Healthy horses can usually graze night or day without any problems. However, if your horse is prone to laminitis, the best time to let it graze is in the early morning when sugar content in the grass is at its lowest. By mid-morning, sugar stores are beginning to build up again so generally this is when you’d remove the horse from the pasture.
Having said that, plants don’t grow once temperatures drop below around 5oC so on a cold frosty morning, your grass is still full of sugar. Similarly, it will store sugar when water stressed i.e. drought, or on extremely hot days if there’s no moisture in the ground.
Do horses know when to stop eating?
Horses only stop eating when they’re not hungry, or don’t have anything to eat! Or are sick…
From a nutritional perspective, they don’t know when they’ve met their nutrient quota for the day. So, if they’re still hungry, they’ll keep eating until there is either no more food, or they’re full.

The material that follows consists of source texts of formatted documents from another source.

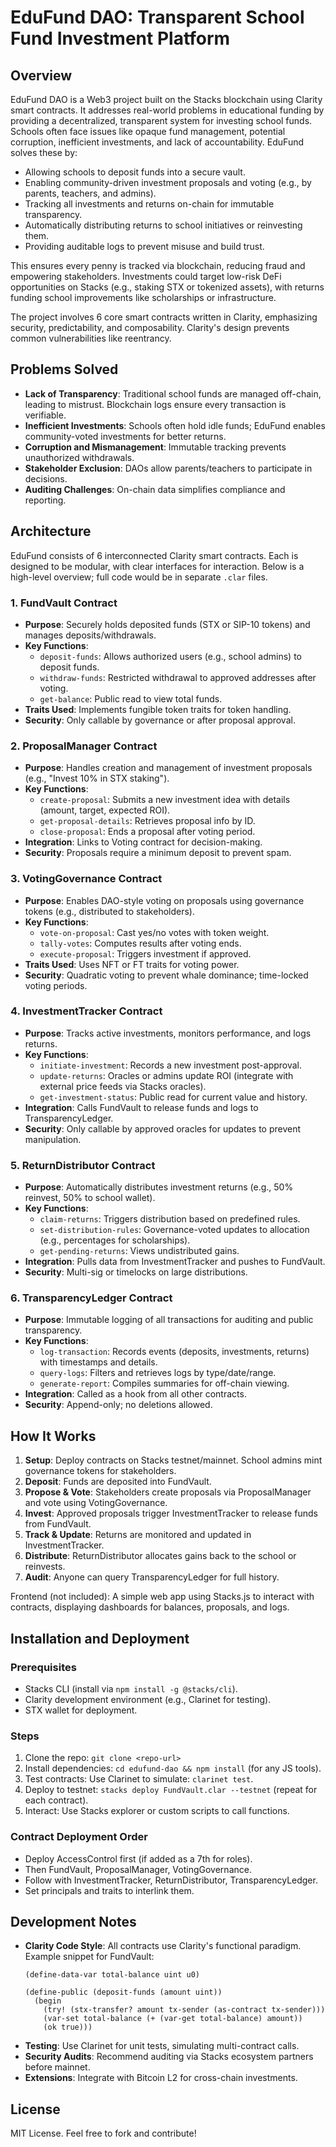 # EduFund DAO: Transparent School Fund Investment Platform

## Overview

EduFund DAO is a Web3 project built on the Stacks blockchain using Clarity smart contracts. It addresses real-world problems in educational funding by providing a decentralized, transparent system for investing school funds. Schools often face issues like opaque fund management, potential corruption, inefficient investments, and lack of accountability. EduFund solves these by:

- Allowing schools to deposit funds into a secure vault.
- Enabling community-driven investment proposals and voting (e.g., by parents, teachers, and admins).
- Tracking all investments and returns on-chain for immutable transparency.
- Automatically distributing returns to school initiatives or reinvesting them.
- Providing auditable logs to prevent misuse and build trust.

This ensures every penny is tracked via blockchain, reducing fraud and empowering stakeholders. Investments could target low-risk DeFi opportunities on Stacks (e.g., staking STX or tokenized assets), with returns funding school improvements like scholarships or infrastructure.

The project involves 6 core smart contracts written in Clarity, emphasizing security, predictability, and composability. Clarity's design prevents common vulnerabilities like reentrancy.

## Problems Solved

- **Lack of Transparency**: Traditional school funds are managed off-chain, leading to mistrust. Blockchain logs ensure every transaction is verifiable.
- **Inefficient Investments**: Schools often hold idle funds; EduFund enables community-voted investments for better returns.
- **Corruption and Mismanagement**: Immutable tracking prevents unauthorized withdrawals.
- **Stakeholder Exclusion**: DAOs allow parents/teachers to participate in decisions.
- **Auditing Challenges**: On-chain data simplifies compliance and reporting.

## Architecture

EduFund consists of 6 interconnected Clarity smart contracts. Each is designed to be modular, with clear interfaces for interaction. Below is a high-level overview; full code would be in separate `.clar` files.

### 1. FundVault Contract
   - **Purpose**: Securely holds deposited funds (STX or SIP-10 tokens) and manages deposits/withdrawals.
   - **Key Functions**:
     - `deposit-funds`: Allows authorized users (e.g., school admins) to deposit funds.
     - `withdraw-funds`: Restricted withdrawal to approved addresses after voting.
     - `get-balance`: Public read to view total funds.
   - **Traits Used**: Implements fungible token traits for token handling.
   - **Security**: Only callable by governance or after proposal approval.

### 2. ProposalManager Contract
   - **Purpose**: Handles creation and management of investment proposals (e.g., "Invest 10% in STX staking").
   - **Key Functions**:
     - `create-proposal`: Submits a new investment idea with details (amount, target, expected ROI).
     - `get-proposal-details`: Retrieves proposal info by ID.
     - `close-proposal`: Ends a proposal after voting period.
   - **Integration**: Links to Voting contract for decision-making.
   - **Security**: Proposals require a minimum deposit to prevent spam.

### 3. VotingGovernance Contract
   - **Purpose**: Enables DAO-style voting on proposals using governance tokens (e.g., distributed to stakeholders).
   - **Key Functions**:
     - `vote-on-proposal`: Cast yes/no votes with token weight.
     - `tally-votes`: Computes results after voting ends.
     - `execute-proposal`: Triggers investment if approved.
   - **Traits Used**: Uses NFT or FT traits for voting power.
   - **Security**: Quadratic voting to prevent whale dominance; time-locked voting periods.

### 4. InvestmentTracker Contract
   - **Purpose**: Tracks active investments, monitors performance, and logs returns.
   - **Key Functions**:
     - `initiate-investment`: Records a new investment post-approval.
     - `update-returns`: Oracles or admins update ROI (integrate with external price feeds via Stacks oracles).
     - `get-investment-status`: Public read for current value and history.
   - **Integration**: Calls FundVault to release funds and logs to TransparencyLedger.
   - **Security**: Only callable by approved oracles for updates to prevent manipulation.

### 5. ReturnDistributor Contract
   - **Purpose**: Automatically distributes investment returns (e.g., 50% reinvest, 50% to school wallet).
   - **Key Functions**:
     - `claim-returns`: Triggers distribution based on predefined rules.
     - `set-distribution-rules`: Governance-voted updates to allocation (e.g., percentages for scholarships).
     - `get-pending-returns`: Views undistributed gains.
   - **Integration**: Pulls data from InvestmentTracker and pushes to FundVault.
   - **Security**: Multi-sig or timelocks on large distributions.

### 6. TransparencyLedger Contract
   - **Purpose**: Immutable logging of all transactions for auditing and public transparency.
   - **Key Functions**:
     - `log-transaction`: Records events (deposits, investments, returns) with timestamps and details.
     - `query-logs`: Filters and retrieves logs by type/date/range.
     - `generate-report`: Compiles summaries for off-chain viewing.
   - **Integration**: Called as a hook from all other contracts.
   - **Security**: Append-only; no deletions allowed.

## How It Works

1. **Setup**: Deploy contracts on Stacks testnet/mainnet. School admins mint governance tokens for stakeholders.
2. **Deposit**: Funds are deposited into FundVault.
3. **Propose & Vote**: Stakeholders create proposals via ProposalManager and vote using VotingGovernance.
4. **Invest**: Approved proposals trigger InvestmentTracker to release funds from FundVault.
5. **Track & Update**: Returns are monitored and updated in InvestmentTracker.
6. **Distribute**: ReturnDistributor allocates gains back to the school or reinvests.
7. **Audit**: Anyone can query TransparencyLedger for full history.

Frontend (not included): A simple web app using Stacks.js to interact with contracts, displaying dashboards for balances, proposals, and logs.

## Installation and Deployment

### Prerequisites
- Stacks CLI (install via `npm install -g @stacks/cli`).
- Clarity development environment (e.g., Clarinet for testing).
- STX wallet for deployment.

### Steps
1. Clone the repo: `git clone <repo-url>`
2. Install dependencies: `cd edufund-dao && npm install` (for any JS tools).
3. Test contracts: Use Clarinet to simulate: `clarinet test`.
4. Deploy to testnet: `stacks deploy FundVault.clar --testnet` (repeat for each contract).
5. Interact: Use Stacks explorer or custom scripts to call functions.

### Contract Deployment Order
- Deploy AccessControl first (if added as a 7th for roles).
- Then FundVault, ProposalManager, VotingGovernance.
- Follow with InvestmentTracker, ReturnDistributor, TransparencyLedger.
- Set principals and traits to interlink them.

## Development Notes
- **Clarity Code Style**: All contracts use Clarity's functional paradigm. Example snippet for FundVault:
  ```
  (define-data-var total-balance uint u0)

  (define-public (deposit-funds (amount uint))
    (begin
      (try! (stx-transfer? amount tx-sender (as-contract tx-sender)))
      (var-set total-balance (+ (var-get total-balance) amount))
      (ok true)))
  ```
- **Testing**: Use Clarinet for unit tests, simulating multi-contract calls.
- **Security Audits**: Recommend auditing via Stacks ecosystem partners before mainnet.
- **Extensions**: Integrate with Bitcoin L2 for cross-chain investments.

## License
MIT License. Feel free to fork and contribute!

Which is why horses with constant access to large amounts of overly rich food will often gorge on it, and suffer from metabolic related health disorders.
Can horses go 12 hours without hay?
In an ideal world, horses would never go without forage for longer than 4 hours. They evolved to eat this way. However, it’s not an ideal world. Yarded or stabled horses may well go without hay for that long. That’s why you should always provide them with enough hay to last several hours at least. If they have a tendency to wolf it down, put the hay in a slow feeder haynet. Some owners also feed a mix of barley and oaten hay so the horse is getting the bulk fibre it needs without the excess calories.
How do you know when a horse is starving?
For most people, the signs of a starving horse are tragically only too obvious. They are thin, or beginning to show signs of emaciation. So – clearly visible ribs and vertebrae, sunken hindquarters with hips and pelvic structure visible, muscle atrophy, dull coat, glassy eyes, weakness etc.
However, it’s important to note that some horses are naturally lean and to the untrained eye, may appear to be ‘starving’. They may for example have visible ribs and look ‘light on’ in condition. But – so long as they still have good muscle cover and tone, a healthy coat, bright eyes, a good appetite, and are overall fit and healthy, it’s usually not a concern. In fact, although it can be a hard concept to grasp, a horse that is healthy but a little light on in condition is far healthier than one that is obesely overweight! Obviously though the ideal situation is try and keep your horse not too thin and not too fat.
We hope we’ve answered most of the common and most frequently asked questions about feeding horses in this post.